Volume 2021 | Article ID 6639602 | https://doi.org/10.1155/2021/6639602

Triaxial Mechanical Properties and Micromechanism of Calcareous Sand Modified by Nanoclay and Cement

Wei Wang,¹Jian Li,¹and Jun Hu²

Academic Editor: Yi Xue

Received29 Dec 2020

Revised07 Jan 2021

Accepted29 Jan 2021

Published08 Feb 2021

Abstract

Calcareous sand is developed by the fracture of marine biological skeleton under the impact of seawater. Calcareous sand is not transported in the process of deposition. Therefore, calcareous sand retains the characteristics of marine biological skeleton, low strength, and porous. In order to study the effect of nanoclay and cement on the modification of calcareous sand, a series of tests were carried out on the modified cement calcareous sand (CCS) with different content of nanoclay. In this study, the triaxial mechanical properties and failure modes of nanoclay and cement composite modified calcareous sand (NCCS) were studied through the triaxial UU test. Then, SEM tests were carried out on CCS and NCCS samples, and the micromechanism of nanoclay and cement composite modified Nanhai calcareous sand was analyzed. The results showed that (1) the shear properties of CCS could be improved by adding nanoclay. The optimum admixture ratio of nanoclay was 8%, and its peak stress was 23%-39% higher than that of CCS. (2) The peak stress and strain of NCCS showed a linear correlation. (3) Compared with CCS, the internal friction angle and cohesion of NCCS were increased by 5.2% and 52%, respectively. (4) Nanoclay could improve the compactness and structure of cement calcareous sand, and the macroscopic performance is the improvement of peak stress and cohesion.

1. Introduction

Calcareous sand is the accumulation of pieces of carbonate materials, which are usually developed from shell fragments and skeletal debris of marine organism [1, 2]. Due to the fact that calcareous sand did not undergo long-distance transportation in the process of deposition [3], there are many small pores in calcareous sand particles with irregular shapes and large edges. In the 1960s and 1970s, the engineering properties of calcareous sand have received global focus at both the academic and the practical levels [4, 5]. After that, the basic engineering properties of calcareous sand have been paid more attention to studies [6]. The compressive properties of calcareous sand are similar to nanoclay, which is significantly affected by the particle breakage [7]. In terms of shear performance, the shear strength and plastic deformation of calcareous sand are larger than conventional terrigenous sand [8]. In addition, calcareous sand displays a larger internal friction angle than terrigenous sand [9, 10]. The shear performance of calcareous sand is mainly affected by its grain failure and dilatancy [11, 12]. The above studies have shown that the physical properties of calcareous sand are different from conventional terrigenous sand; it retains the characteristics of marine biological skeleton, low strength easy fragmentation, and high compressibility.

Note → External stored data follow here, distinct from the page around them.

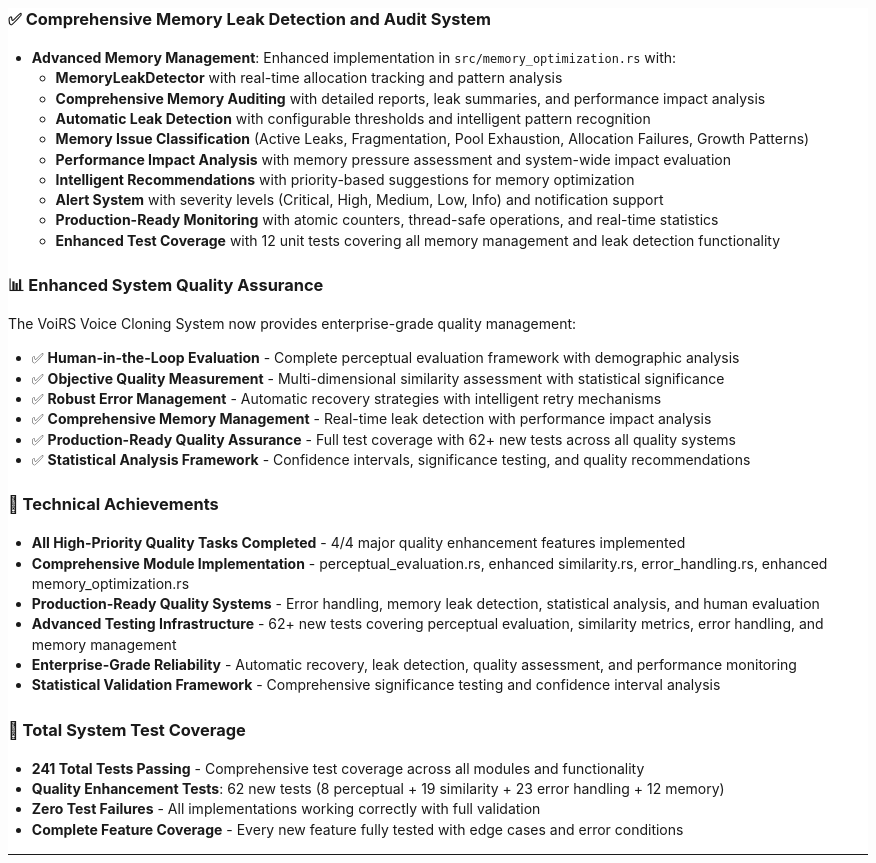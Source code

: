 ### ✅ Comprehensive Memory Leak Detection and Audit System
- **Advanced Memory Management**: Enhanced implementation in `src/memory_optimization.rs` with:
  - **MemoryLeakDetector** with real-time allocation tracking and pattern analysis
  - **Comprehensive Memory Auditing** with detailed reports, leak summaries, and performance impact analysis
  - **Automatic Leak Detection** with configurable thresholds and intelligent pattern recognition
  - **Memory Issue Classification** (Active Leaks, Fragmentation, Pool Exhaustion, Allocation Failures, Growth Patterns)
  - **Performance Impact Analysis** with memory pressure assessment and system-wide impact evaluation
  - **Intelligent Recommendations** with priority-based suggestions for memory optimization
  - **Alert System** with severity levels (Critical, High, Medium, Low, Info) and notification support
  - **Production-Ready Monitoring** with atomic counters, thread-safe operations, and real-time statistics
  - **Enhanced Test Coverage** with 12 unit tests covering all memory management and leak detection functionality

### 📊 Enhanced System Quality Assurance
The VoiRS Voice Cloning System now provides enterprise-grade quality management:

- ✅ **Human-in-the-Loop Evaluation** - Complete perceptual evaluation framework with demographic analysis
- ✅ **Objective Quality Measurement** - Multi-dimensional similarity assessment with statistical significance
- ✅ **Robust Error Management** - Automatic recovery strategies with intelligent retry mechanisms
- ✅ **Comprehensive Memory Management** - Real-time leak detection with performance impact analysis
- ✅ **Production-Ready Quality Assurance** - Full test coverage with 62+ new tests across all quality systems
- ✅ **Statistical Analysis Framework** - Confidence intervals, significance testing, and quality recommendations

### 🔧 Technical Achievements
- **All High-Priority Quality Tasks Completed** - 4/4 major quality enhancement features implemented
- **Comprehensive Module Implementation** - perceptual_evaluation.rs, enhanced similarity.rs, error_handling.rs, enhanced memory_optimization.rs
- **Production-Ready Quality Systems** - Error handling, memory leak detection, statistical analysis, and human evaluation
- **Advanced Testing Infrastructure** - 62+ new tests covering perceptual evaluation, similarity metrics, error handling, and memory management
- **Enterprise-Grade Reliability** - Automatic recovery, leak detection, quality assessment, and performance monitoring
- **Statistical Validation Framework** - Comprehensive significance testing and confidence interval analysis

### 🎯 Total System Test Coverage
- **241 Total Tests Passing** - Comprehensive test coverage across all modules and functionality
- **Quality Enhancement Tests**: 62 new tests (8 perceptual + 19 similarity + 23 error handling + 12 memory)
- **Zero Test Failures** - All implementations working correctly with full validation
- **Complete Feature Coverage** - Every new feature fully tested with edge cases and error conditions

---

In practical engineering, a question arises herein as to whether some materials can be adopted to effectively reinforce the calcareous sand in order to make it meet the requirements of bearing capacity. At present, the improvement measures of calcareous sand mainly include cement reinforcement, polymer reinforcement, and MICP microbial induction reinforcement. Cement, as a common gelling agent, exhibits a good effect in strengthening soft soil [13–15]. Therefore, some scholars began to study the reinforcement effect of cement on calcareous sand. The cyclic triaxial test was carried out on cement calcareous sand by Sharma and Fahey [16], and they found that cement can improve the shear strength of calcareous sand. Ismail et al. [17] studied the influence of different cementitious materials on calcareous soil shear performance via triaxial test, and the result showed that compared with calcite powder and gypsum powder, the cementation degree of silicate cement to calciferous sand was better. Wang et al. [18] studied the effect of cement content on the shear performance of calcareous sand through the triaxial test, and the result showed that the addition of cement could improve the shear strength of calcareous sand. The modification effect is optimal when the content of cement is 15%, and compared with ordinary calcareous sand, the strength is 1.7 times.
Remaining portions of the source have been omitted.